On Wed, Nov 08, 2017 at 02:05:12PM +0000, Stephen Gallagher wrote:
> On Wed, Nov 8, 2017 at 8:43 AM Peter Robinson <pbrobin...@gmail.com> wrote:
> 
> > On Wed, Nov 8, 2017 at 1:27 PM, Zbigniew Jędrzejewski-Szmek
> > <zbys...@in.waw.pl> wrote:
> > > I propose simplifying this and opening fedora-release releases to more
> > > contributors:
> > >
> > > 1. Let's drop "upstream" at https://pagure.io/fedora-release and
> > >    make the "downstream" the canonical source of the package,
> > >
> > > 2. Allow pull requests in src.fp.o/fedora-release,
> >
> > I agree with both of these

Cool!

→ https://pagure.io/fedora-release/pull-request/119

> > > 3. With 1 and 2. implemented, it'll be easier for any fedora maintainer
> > >    to suggest improvements to the package (through PRs) and it'll also
> > >    be possible for proven packagers to do changes without stepping on
> > >    the toes of the maintainers and interfering with the separate
> > "upstream"
> > >    repo.

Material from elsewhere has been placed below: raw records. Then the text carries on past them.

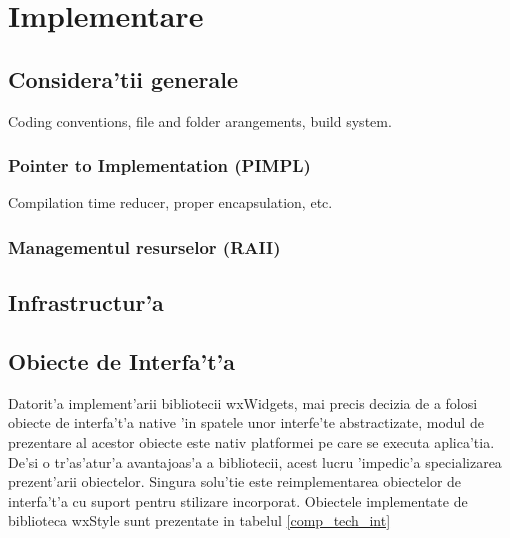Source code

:\chapter{Implementare}
\pagestyle{headings}

\section{Considera'tii generale}
Coding conventions, file and folder arangements, build system.

\subsection{Pointer to Implementation (PIMPL)}
Compilation time reducer, proper encapsulation, etc.

\subsection{Managementul resurselor (RAII)}

\section{Infrastructur'a}


\section{Obiecte de Interfa't'a}

Datorit'a implement'arii bibliotecii wxWidgets, mai precis decizia de a folosi obiecte de interfa't'a native 'in spatele unor interfe'te abstractizate, modul de prezentare al acestor obiecte este nativ platformei pe care se executa aplica'tia. De'si o tr'as'atur'a avantajoas'a a bibliotecii, acest lucru 'impedic'a specializarea prezent'arii obiectelor. Singura solu'tie este reimplementarea obiectelor de interfa't'a cu suport pentru stilizare incorporat. Obiectele implementate de biblioteca wxStyle sunt prezentate in tabelul \ref{comp_tech_int}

Let's agree to allow pps to update fedora-release as necessary
> > >    when the main maintainers are busy.
> >
> > I don't agree with this, there's often reasons for things and we often
> > get pull requests that are incorrect and need a couple of revisions.
> >
> >
> I think I agree with Peter here. fedora-release is a package that probably
> *shouldn't* be granted access to provenpackagers.

But why? _Any_ package can completely screw up the system with a bad
scriplet or a dependency. Let's take one step back and consider why a
package would need special protections: only when there's something
_tricky_ about the package. We have such special protections for the
kernel (signing), firefox (trademarks), and for bootloaders (signing again),
and some packages which don't consider the fedora repo the canonical location
for sources. Doing those kinds of protections for a package like
fedora-release which is _simple_ would be just adding red tape. There's
nothing rel-eng-y about fedora-release.

There's a general policy for what proven packagers can do (widely
agreed-upon changes, cleanups, trivial fixups, etc), and I don't see any
reason to exclude fedora-release from this.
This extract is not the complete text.